● Work to complete: Only the records, exactly as written, belong in the answer; pictures do not.

Dataset entries
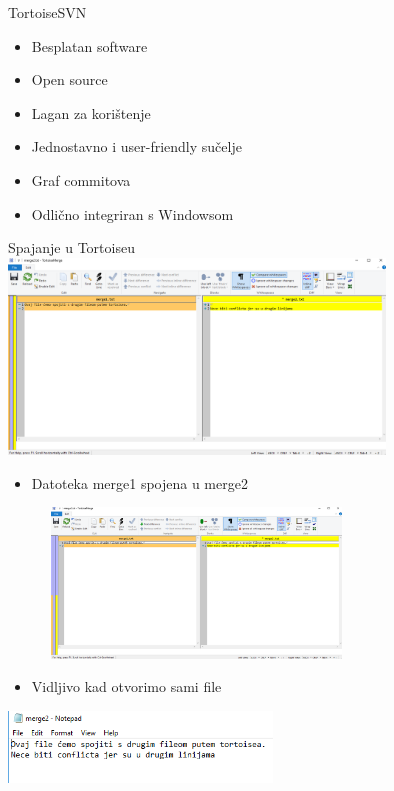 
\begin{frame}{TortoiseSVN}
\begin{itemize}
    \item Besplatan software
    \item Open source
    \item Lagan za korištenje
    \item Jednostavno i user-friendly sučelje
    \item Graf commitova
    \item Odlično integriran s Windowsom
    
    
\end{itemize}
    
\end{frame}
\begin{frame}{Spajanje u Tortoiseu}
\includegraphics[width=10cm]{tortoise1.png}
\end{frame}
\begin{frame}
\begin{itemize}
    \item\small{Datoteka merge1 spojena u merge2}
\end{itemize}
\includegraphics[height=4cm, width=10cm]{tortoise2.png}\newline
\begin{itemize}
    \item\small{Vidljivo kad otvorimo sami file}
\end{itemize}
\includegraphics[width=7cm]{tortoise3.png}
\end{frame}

● Result:
\begin{frame}{TortoiseSVN}
\begin{itemize}
    \item Besplatan software
    \item Open source
    \item Lagan za korištenje
    \item Jednostavno i user-friendly sučelje
    \item Graf commitova
    \item Odlično integriran s Windowsom
    
    
\end{itemize}
    
\end{frame}
\begin{frame}{Spajanje u Tortoiseu}
\includegraphics[width=10cm]{tortoise1.png}
\end{frame}
\begin{frame}
\begin{itemize}
    \item\small{Datoteka merge1 spojena u merge2}
\end{itemize}
\includegraphics[height=4cm, width=10cm]{tortoise2.png}\newline
\begin{itemize}
    \item\small{Vidljivo kad otvorimo sami file}
\end{itemize}
\includegraphics[width=7cm]{tortoise3.png}
\end{frame}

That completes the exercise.